With certain exceptions, no adjustment in the Purchase Price
will be required until cumulative adjustments require an
adjustment of at least 1% in such Purchase Price. No fractional
Shares will be issued and in lieu thereof, an adjustment in cash
will be made based on the market price of the Shares on the last
trading day prior to the date of exercise.
Redemption of Rights
At any time prior to the 10th day following the Share
Acquisition Date (unless extended by the Company), the Board of
Directors of the Company may redeem the Rights in whole, but not
in part, at a price of $.001 per Right (the "Redemption Price").
In that connection, the amount payable to any holder of the
Rights will be rounded up to the nearest $.01. Payments of less
than $1.00 will be sent to holders of the Rights only if the
particular holder entitled to the payment specifically requests
that the payment be sent. Immediately upon the action of the
Company ordering redemption of the Rights, the right to exercise
the Rights will terminate and the only right of the holders of
Rights will be to receive the Redemption Price.
Exchange of Rights
After the Distribution Date and prior to the time an
Acquiring Person has acquired 50% or more of the then outstanding
Shares, the Company may require that some or all of the Rights be
exchanged on a one for one basis (subject to adjustment for stock
splits, stock dividends and other similar transactions) for
Shares. To the extent that Rights are required to be exchanged
for Shares, the right to exercise those Rights will terminate and
the only right of the holder thereof will be to exchange those
Rights for Shares.
Amendments
The terms of the Rights may be amended by the Company
without the consent of the holders of the Rights, including an
amendment to extend the period during which the rights may be
redeemed, except that after the Distribution Date no such
amendment may otherwise adversely affect the interests of the
holders of the Rights. In the event an Acquiring Person, after
triggering the redemption option of the Company, reduces its
shareholdings to less than 15% then the redemption rights are
reinstated.
No Rights as a Shareholder
Until a Right is exercised, the holder thereof, as such,
will have no rights as a shareholder of the Company, including,
without limitation, the right to vote or to receive dividends.
Effect of Rights
The Rights will not prevent a takeover of the Company. The
Rights, however, may cause substantial dilution to a person or
group that acquires 15% or more of the Common Stock unless the
Rights are first redeemed by the Board of Directors of the
Company. Nevertheless, the Rights should not interfere with a
transaction that is in the best interests of the Company and its
shareholders because the Rights can be redeemed as herein
described before the consummation of such transaction.
Item 5. Interests of Named Experts and Counsel.
The legality of the Common Stock offered pursuant to this
registration statement has been passed upon for the Company by
Anthony J. Alexander, Esq., Executive Vice President and General
Counsel for the Company. Mr. Alexander is an officer of the
Company and a holder of shares (and options to purchase shares)
of Common Stock of the Company. As o March 23, 1998, Mr.
Alexander owned 13,130 shares of Common Stock of the Company.
Item 6. Indemnification of Directors and Officers.

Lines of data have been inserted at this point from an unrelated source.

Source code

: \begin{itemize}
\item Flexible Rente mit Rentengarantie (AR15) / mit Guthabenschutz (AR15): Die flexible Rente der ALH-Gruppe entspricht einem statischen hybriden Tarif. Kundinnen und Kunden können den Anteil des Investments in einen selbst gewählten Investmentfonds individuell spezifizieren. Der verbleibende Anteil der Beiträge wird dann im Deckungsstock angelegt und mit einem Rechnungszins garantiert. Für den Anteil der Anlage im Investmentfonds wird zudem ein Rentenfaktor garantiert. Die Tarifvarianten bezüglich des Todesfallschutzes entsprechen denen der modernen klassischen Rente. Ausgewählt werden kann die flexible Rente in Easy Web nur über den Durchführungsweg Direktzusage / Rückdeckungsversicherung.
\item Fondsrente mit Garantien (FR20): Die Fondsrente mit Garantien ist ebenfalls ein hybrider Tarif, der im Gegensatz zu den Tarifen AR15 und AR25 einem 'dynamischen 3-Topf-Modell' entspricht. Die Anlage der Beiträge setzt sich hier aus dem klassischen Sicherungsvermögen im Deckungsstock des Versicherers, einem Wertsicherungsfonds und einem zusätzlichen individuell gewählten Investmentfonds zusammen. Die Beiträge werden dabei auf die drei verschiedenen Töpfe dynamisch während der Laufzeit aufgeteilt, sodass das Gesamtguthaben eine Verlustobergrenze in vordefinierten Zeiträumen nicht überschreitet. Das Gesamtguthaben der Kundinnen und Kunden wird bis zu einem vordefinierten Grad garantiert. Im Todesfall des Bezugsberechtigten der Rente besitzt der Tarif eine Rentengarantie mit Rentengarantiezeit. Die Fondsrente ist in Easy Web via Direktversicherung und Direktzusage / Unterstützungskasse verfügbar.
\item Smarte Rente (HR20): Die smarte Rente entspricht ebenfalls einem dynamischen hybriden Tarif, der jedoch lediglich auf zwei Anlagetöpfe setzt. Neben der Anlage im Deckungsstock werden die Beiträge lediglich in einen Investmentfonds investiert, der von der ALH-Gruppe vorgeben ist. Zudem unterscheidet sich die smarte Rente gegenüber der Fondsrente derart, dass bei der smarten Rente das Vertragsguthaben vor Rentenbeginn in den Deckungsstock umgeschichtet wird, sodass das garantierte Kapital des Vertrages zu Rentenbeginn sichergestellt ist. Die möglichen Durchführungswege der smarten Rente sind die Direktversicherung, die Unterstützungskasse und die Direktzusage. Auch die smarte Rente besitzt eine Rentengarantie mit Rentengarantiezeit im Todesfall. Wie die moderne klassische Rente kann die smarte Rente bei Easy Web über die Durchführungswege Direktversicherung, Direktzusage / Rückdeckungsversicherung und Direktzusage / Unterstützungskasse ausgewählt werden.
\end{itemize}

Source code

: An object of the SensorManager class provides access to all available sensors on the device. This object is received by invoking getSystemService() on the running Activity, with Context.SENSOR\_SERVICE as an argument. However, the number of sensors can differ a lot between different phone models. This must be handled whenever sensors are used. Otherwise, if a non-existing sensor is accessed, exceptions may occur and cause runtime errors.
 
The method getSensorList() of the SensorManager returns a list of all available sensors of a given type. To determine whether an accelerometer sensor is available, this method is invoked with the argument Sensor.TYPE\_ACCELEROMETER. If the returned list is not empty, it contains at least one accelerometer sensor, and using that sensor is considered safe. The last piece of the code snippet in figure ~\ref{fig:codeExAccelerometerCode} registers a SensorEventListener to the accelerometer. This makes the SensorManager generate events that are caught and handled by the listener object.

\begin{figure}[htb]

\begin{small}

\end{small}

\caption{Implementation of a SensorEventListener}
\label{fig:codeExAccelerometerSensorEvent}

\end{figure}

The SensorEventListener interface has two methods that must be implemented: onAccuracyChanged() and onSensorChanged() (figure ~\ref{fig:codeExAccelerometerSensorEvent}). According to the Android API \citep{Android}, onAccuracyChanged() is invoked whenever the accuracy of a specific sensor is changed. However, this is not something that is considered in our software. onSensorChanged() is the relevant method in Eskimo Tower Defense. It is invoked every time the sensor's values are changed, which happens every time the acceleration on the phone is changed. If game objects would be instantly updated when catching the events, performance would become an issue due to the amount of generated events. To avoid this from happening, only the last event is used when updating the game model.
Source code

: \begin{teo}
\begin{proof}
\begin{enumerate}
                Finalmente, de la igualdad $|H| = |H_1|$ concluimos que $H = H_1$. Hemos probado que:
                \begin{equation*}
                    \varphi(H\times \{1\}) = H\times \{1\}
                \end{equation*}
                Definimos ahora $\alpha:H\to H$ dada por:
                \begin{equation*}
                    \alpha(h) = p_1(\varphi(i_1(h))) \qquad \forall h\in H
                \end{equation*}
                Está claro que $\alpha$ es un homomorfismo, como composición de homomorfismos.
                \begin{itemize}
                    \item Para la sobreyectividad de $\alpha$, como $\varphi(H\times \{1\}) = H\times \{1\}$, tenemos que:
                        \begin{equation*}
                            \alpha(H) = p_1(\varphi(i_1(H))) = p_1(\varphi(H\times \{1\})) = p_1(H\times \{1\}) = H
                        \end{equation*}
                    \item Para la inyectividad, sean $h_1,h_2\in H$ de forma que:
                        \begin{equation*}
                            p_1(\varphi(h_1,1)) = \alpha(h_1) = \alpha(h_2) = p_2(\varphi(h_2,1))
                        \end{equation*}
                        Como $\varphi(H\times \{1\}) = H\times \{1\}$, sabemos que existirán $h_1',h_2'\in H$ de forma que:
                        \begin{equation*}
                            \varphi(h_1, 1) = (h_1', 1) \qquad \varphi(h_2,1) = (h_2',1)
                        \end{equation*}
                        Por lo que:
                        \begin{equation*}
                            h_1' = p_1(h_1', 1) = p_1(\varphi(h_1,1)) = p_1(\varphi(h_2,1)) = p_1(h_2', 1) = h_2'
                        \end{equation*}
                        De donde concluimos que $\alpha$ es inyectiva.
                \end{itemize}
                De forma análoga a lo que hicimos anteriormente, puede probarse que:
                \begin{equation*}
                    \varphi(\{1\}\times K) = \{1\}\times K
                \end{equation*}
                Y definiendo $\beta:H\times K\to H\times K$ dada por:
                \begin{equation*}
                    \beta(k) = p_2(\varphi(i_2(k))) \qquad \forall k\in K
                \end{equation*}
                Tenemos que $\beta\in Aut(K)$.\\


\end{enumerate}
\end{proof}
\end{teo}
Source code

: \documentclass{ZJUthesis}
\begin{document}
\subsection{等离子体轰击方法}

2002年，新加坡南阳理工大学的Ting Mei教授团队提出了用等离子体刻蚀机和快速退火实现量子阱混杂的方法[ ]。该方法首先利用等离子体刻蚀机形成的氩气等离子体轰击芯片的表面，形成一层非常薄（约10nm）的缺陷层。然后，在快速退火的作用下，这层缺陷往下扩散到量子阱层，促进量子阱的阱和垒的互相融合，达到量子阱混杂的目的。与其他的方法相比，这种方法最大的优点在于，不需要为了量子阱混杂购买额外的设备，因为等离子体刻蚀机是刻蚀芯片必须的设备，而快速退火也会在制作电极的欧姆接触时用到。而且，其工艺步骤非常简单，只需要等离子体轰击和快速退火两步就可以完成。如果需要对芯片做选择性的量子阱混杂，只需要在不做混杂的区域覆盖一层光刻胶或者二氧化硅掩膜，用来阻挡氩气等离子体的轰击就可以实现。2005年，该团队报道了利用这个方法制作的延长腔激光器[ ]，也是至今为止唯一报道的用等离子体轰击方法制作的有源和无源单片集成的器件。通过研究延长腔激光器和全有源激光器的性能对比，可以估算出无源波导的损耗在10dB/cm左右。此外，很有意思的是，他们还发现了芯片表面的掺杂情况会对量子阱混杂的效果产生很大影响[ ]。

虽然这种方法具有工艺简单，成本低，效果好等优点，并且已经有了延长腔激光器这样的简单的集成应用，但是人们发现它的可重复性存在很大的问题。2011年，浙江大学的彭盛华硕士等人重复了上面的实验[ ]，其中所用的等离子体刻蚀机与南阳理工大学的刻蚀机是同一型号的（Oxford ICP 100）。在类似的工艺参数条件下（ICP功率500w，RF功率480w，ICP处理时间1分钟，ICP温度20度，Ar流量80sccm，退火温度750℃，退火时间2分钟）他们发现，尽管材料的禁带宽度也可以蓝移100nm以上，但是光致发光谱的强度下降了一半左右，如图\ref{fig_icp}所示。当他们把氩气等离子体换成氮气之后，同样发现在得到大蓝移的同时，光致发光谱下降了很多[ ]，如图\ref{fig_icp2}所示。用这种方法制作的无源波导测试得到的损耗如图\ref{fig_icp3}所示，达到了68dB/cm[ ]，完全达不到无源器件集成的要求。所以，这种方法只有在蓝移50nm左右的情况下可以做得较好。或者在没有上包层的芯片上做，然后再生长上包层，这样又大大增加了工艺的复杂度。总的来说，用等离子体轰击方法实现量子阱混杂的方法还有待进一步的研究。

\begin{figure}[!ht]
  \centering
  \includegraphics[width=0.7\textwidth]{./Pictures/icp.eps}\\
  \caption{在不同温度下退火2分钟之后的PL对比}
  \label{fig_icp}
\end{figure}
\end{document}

Section 170.13(E) of the Ohio Statute gives a
corporation incorporated under the laws of Ohio power to
indemnify any person who is or has been a director, officer or
employee of that corporation, or of another corporation at the
request of that corporation, against expenses, judgments, fines
and amounts paid in settlement actually and reasonably incurred
by him in connection with any threatened, pending or completed
action, suit or proceeding, criminal or civil, to which he is or
may be made a party because of being or having been such
director, officer or employee, provided that in connection
therewith, such person is determined to have acted in good faith
in what he reasonably believed to be in or not opposed to the
best interest of the corporation of which he is a director,
officer or employee, without reasonable cause, in the case of a
criminal matter, to believe that his conduct was unlawful. The
determination as to the conditions precedent to the permitted
indemnification of such person is made by the directors of the
indemnifying corporation acting at a meeting at which, for the
purpose, any director who is a party to or threatened with any
such action, suit or proceeding may not be counted in determining
the existence of a quorum and may not vote. If, because of the
foregoing limitations, the directors are unable to act in this
regard, such determination may be made by the majority vote of
the corporation's voting shareholders (or without a meeting upon
two-thirds written consent of such shareholders), by judicial
proceeding or by written opinion of legal counsel not retained by
the corporation or any person to be indemnified during the five
years preceding the date of determination.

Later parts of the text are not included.